Source texts of formatted documents
........

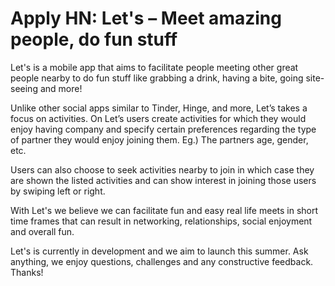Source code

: # Apply HN: Let's – Meet amazing people, do fun stuff

Let&#x27;s is a mobile app that aims to facilitate people meeting other great people nearby to do fun stuff like grabbing a drink, having a bite, going site-seeing and more!<p>Unlike other social apps similar to Tinder, Hinge, and more, Let’s takes a focus on activities. On Let’s users create activities for which they would enjoy having company and specify certain preferences regarding the type of partner they would enjoy joining them. Eg.) The partners age, gender, etc.<p>Users can also choose to seek activities nearby to join in which case they are shown the listed activities and can show interest in joining those users by swiping left or right.<p>With Let&#x27;s we believe we can facilitate fun and easy real life meets in short time frames that can result in networking, relationships, social enjoyment and overall fun.<p>Let&#x27;s is currently in development and we aim to launch this summer. Ask anything, we enjoy questions, challenges and any constructive feedback. Thanks!
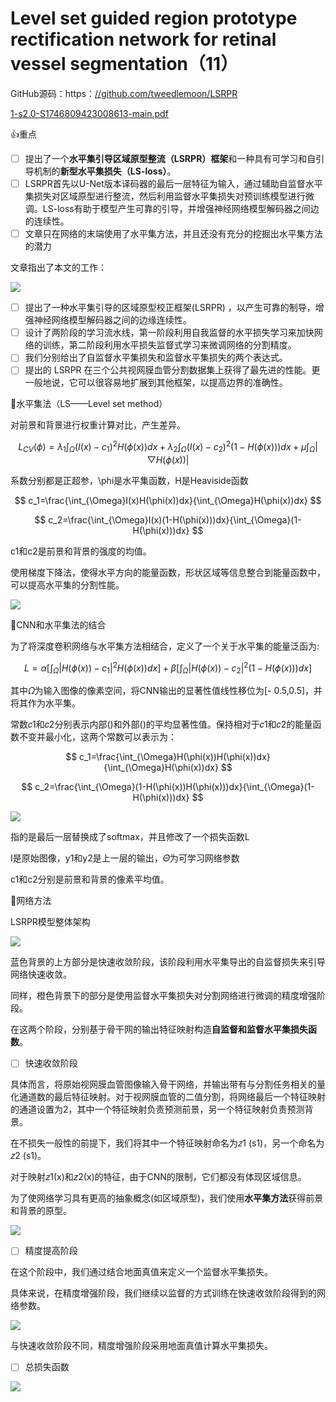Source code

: # Level set guided region prototype rectification network for retinal vessel segmentation（11）

GitHub源码：https：[//github.com/tweedlemoon/LSRPR](//github.com/tweedlemoon/LSRPR "//github.com/tweedlemoon/LSRPR")

[1-s2.0-S1746809423008613-main.pdf](file/1-s2.0-S1746809423008613-main_Ir6OBbhqQh.pdf "1-s2.0-S1746809423008613-main.pdf")

👍重点

- [ ] 提出了一个**水平集引导区域原型整流（LSRPR）框架**和一种具有可学习和自引导机制的**新型水平集损失（LS-loss）**。
- [ ] LSRPR首先以U-Net版本译码器的最后一层特征为输入，通过辅助自监督水平集损失对区域原型进行整流，然后利用监督水平集损失对预训练模型进行微调。LS-loss有助于模型产生可靠的引导，并增强神经网络模型解码器之间边的连续性。
- [ ] 文章只在网络的末端使用了水平集方法，并且还没有充分的挖掘出水平集方法的潜力

文章指出了本文的工作：

![](image/image_Rq47DW0AGp.png)

- [ ] 提出了一种水平集引导的区域原型校正框架(LSRPR) ，以产生可靠的制导，增强神经网络模型解码器之间的边缘连续性。
- [ ] 设计了两阶段的学习流水线，第一阶段利用自我监督的水平损失学习来加快网络的训练，第二阶段利用水平损失监督式学习来微调网络的分割精度。
- [ ] 我们分别给出了自监督水平集损失和监督水平集损失的两个表达式。
- [ ] 提出的 LSRPR 在三个公共视网膜血管分割数据集上获得了最先进的性能。更一般地说，它可以很容易地扩展到其他框架，以提高边界的准确性。

🎈水平集法（LS——Level set method）

对前景和背景进行权重计算对比，产生差异。

$$
L_{CV}(\phi)=\lambda_1\int_{\Omega}(I(x)-c_1)^2H(\phi(x))dx+\lambda_2\int_{\Omega}(I(x)-c_2)^2(1-H(\phi(x)))dx+\mu\int_{\Omega}|\bigtriangledown H(\phi(x))|
$$

系数分别都是正超参，\phi是水平集函数，H是Heaviside函数

$$
c_1=\frac{\int_{\Omega}I(x)H(\phi(x))dx}{\int_{\Omega}H(\phi(x))dx}
$$

$$
c_2=\frac{\int_{\Omega}I(x)(1-H(\phi(x)))dx}{\int_{\Omega}(1-H(\phi(x)))dx}
$$

c1和c2是前景和背景的强度的均值。

使用梯度下降法，使得水平方向的能量函数，形状区域等信息整合到能量函数中，可以提高水平集的分割性能。

![](image/image_Wr-P2rI6jl.png)

🎈CNN和水平集法的结合

为了将深度卷积网络与水平集方法相结合，定义了一个关于水平集的能量泛函为:

$$
L=\alpha [\int_{\Omega}|H(\phi(x))-c_1|^2H(\phi(x))dx]+\beta[\int_{\Omega}|H(\phi(x))-c_2|^2(1-H(\phi(x)))dx]
$$

其中𝛺为输入图像的像素空间，将CNN输出的显著性值线性移位为\[- 0.5,0.5]，并将其作为水平集。

常数𝑐1和𝑐2分别表示内部()和外部()的平均显著性值。保持相对于𝑐1和𝑐2的能量函数不变并最小化，这两个常数可以表示为：

$$
c_1=\frac{\int_{\Omega}H(\phi(x))H(\phi(x))dx}{\int_{\Omega}H(\phi(x))dx}
$$

$$
c_2=\frac{\int_{\Omega}(1-H(\phi(x))H(\phi(x)))dx}{\int_{\Omega}(1-H(\phi(x)))dx}
$$

![](image/image_i6yvJrzMMV.png)

指的是最后一层替换成了softmax，并且修改了一个损失函数L

I是原始图像，y1和y2是上一层的输出，𝛩为可学习网络参数

c1和c2分别是前景和背景的像素平均值。

🎈网络方法

LSRPR模型整体架构

![](image/image_lRMKA5Jpb_.png)

蓝色背景的上方部分是快速收敛阶段，该阶段利用水平集导出的自监督损失来引导网络快速收敛。

同样，橙色背景下的部分是使用监督水平集损失对分割网络进行微调的精度增强阶段。

在这两个阶段，分别基于骨干网的输出特征映射构造**自监督和监督水平集损失函数**。

- [ ] 快速收敛阶段

具体而言，将原始视网膜血管图像输入骨干网络，并输出带有与分割任务相关的量化通道数的最后特征映射。对于视网膜血管的二值分割，将网络最后一个特征映射的通道设置为2，其中一个特征映射负责预测前景，另一个特征映射负责预测背景。

在不损失一般性的前提下，我们将其中一个特征映射命名为𝑧1 (s1)，另一个命名为𝑧2 (s1)。

对于映射𝑧1(x)和𝑧2(x)的特征，由于CNN的限制，它们都没有体现区域信息。

为了使网络学习具有更高的抽象概念(如区域原型)，我们使用**水平集方法**获得前景和背景的原型。

![](image/image_nK4gtN0Ee-.png)

- [ ] 精度提高阶段

在这个阶段中，我们通过结合地面真值来定义一个监督水平集损失。

具体来说，在精度增强阶段，我们继续以监督的方式训练在快速收敛阶段得到的网络参数。

![](image/image_jLfWntj2_O.png)

与快速收敛阶段不同，精度增强阶段采用地面真值计算水平集损失。

- [ ] 总损失函数

![](image/image_2EHR5ojeKs.png)
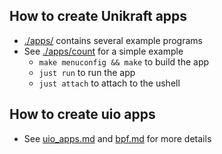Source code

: ## How to create Unikraft apps
- [./apps/](../../apps/) contains several example programs
- See [./apps/count](../../apps/count) for a simple example
    - `make menuconfig && make` to build the app
    - `just run` to run the app
    - `just attach` to attach to the ushell

## How to create uio apps
- See [uio_apps.md](uio_apps.md) and [bpf.md](bpf.md) for more details
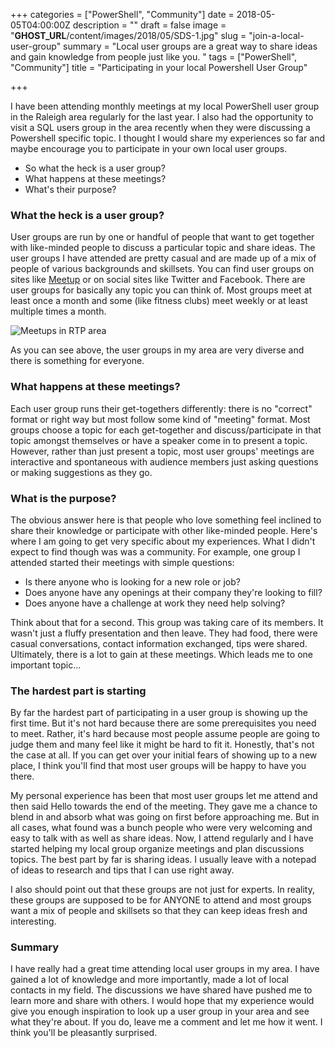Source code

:+++
categories = ["PowerShell", "Community"]
date = 2018-05-05T04:00:00Z
description = ""
draft = false
image = "__GHOST_URL__/content/images/2018/05/SDS-1.jpg"
slug = "join-a-local-user-group"
summary = "Local user groups are a great way to share ideas and gain knowledge from people just like you. "
tags = ["PowerShell", "Community"]
title = "Participating in your local Powershell User Group"

+++


I have been attending monthly meetings at my local PowerShell user group in the Raleigh area regularly for the last year. I also had the opportunity to visit a SQL users group in the area recently when they were discussing a Powershell specific topic. I thought I would share my experiences so far and maybe encourage you to participate in your own local user groups. 

* So what the heck is a user group?
* What happens at these meetings?
* What's their purpose? 

### What the heck is a user group?

User groups are run by one or handful of people that want to get together with like-minded people to discuss a particular topic and share ideas. The user groups I have attended are pretty casual and are made up of a mix of people of various backgrounds and skillsets. You can find user groups on sites like [Meetup](https://www.meetup.com) or on social sites like Twitter and Facebook. There are user groups for basically any topic you can think of. Most groups meet at least once a month and some (like fitness clubs) meet weekly or at least multiple times a month. 

![Meetups in RTP area](__GHOST_URL__/content/images/2018/05/chrome_2018-05-05_12-57-46.png)

As you can see above, the user groups in my area are very diverse and there is something for everyone.

### What happens at these meetings?

Each user group runs their get-togethers differently: there is no "correct" format or right way but most follow some kind of "meeting" format. Most groups choose a topic for each get-together and discuss/participate in that topic amongst themselves or have a speaker come in to present a topic. However, rather than just present a topic, most user groups' meetings are interactive and spontaneous with audience members just asking questions or making suggestions as they go. 


### What is the purpose?

The obvious answer here is that people who love something feel inclined to share their knowledge or participate with other like-minded people. Here's where I am going to get very specific about my experiences. What I didn't expect to find though was was a community. For example, one group I attended started their meetings with simple questions:
* Is there anyone who is looking for a new role or job?
* Does anyone have any openings at their company they're looking to fill? 
* Does anyone have a challenge at work they need help solving? 

Think about that for a second. This group was taking care of its members. It wasn't just a fluffy presentation and then leave. They had food, there were casual conversations, contact information exchanged, tips were shared. Ultimately, there is a lot to gain at these meetings. Which leads me to one important topic...

### The hardest part is starting

By far the hardest part of participating in a user group is showing up the first time. But it's not hard because there are some prerequisites you need to meet. Rather, it's hard because most people assume people are going to judge them and many feel like it might be hard to fit it. Honestly, that's not the case at all. If you can get over your initial fears of showing up to a new place, I think you'll find that most user groups will be happy to have you there.

My personal experience has been that most user groups let me attend and then said Hello towards the end of the meeting. They gave me a chance to blend in and absorb what was going on first before approaching me. But in all cases, what found was a bunch people who were very welcoming and easy to talk with as well as share ideas. Now, I attend regularly and I have started helping my local group organize meetings and plan discussions topics. The best part by far is sharing ideas. I usually leave with a notepad of ideas to research and tips that I can use right away. 

I also should point out that these groups are not just for experts. In reality, these groups are supposed to be for ANYONE to attend and most groups want a mix of people and skillsets so that they can keep ideas fresh and interesting. 

### Summary

 I have really had a great time attending local user groups in my area. I have gained a lot of knowledge and more importantly, made a lot of local contacts in my field. The discussions we have shared have pushed me to learn more and share with others. I would hope that my experience would give you enough inspiration to look up a user group in your area and see what they're about. If you do, leave me a comment and let me how it went. I think you'll be pleasantly surprised.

........

▸ ASSIGNMENT: The answer must consist of every line in the records above that contains the word "content".

▸ RESPONSE:
image = "__GHOST_URL__/content/images/2018/05/SDS-1.jpg"
![Meetups in RTP area](__GHOST_URL__/content/images/2018/05/chrome_2018-05-05_12-57-46.png)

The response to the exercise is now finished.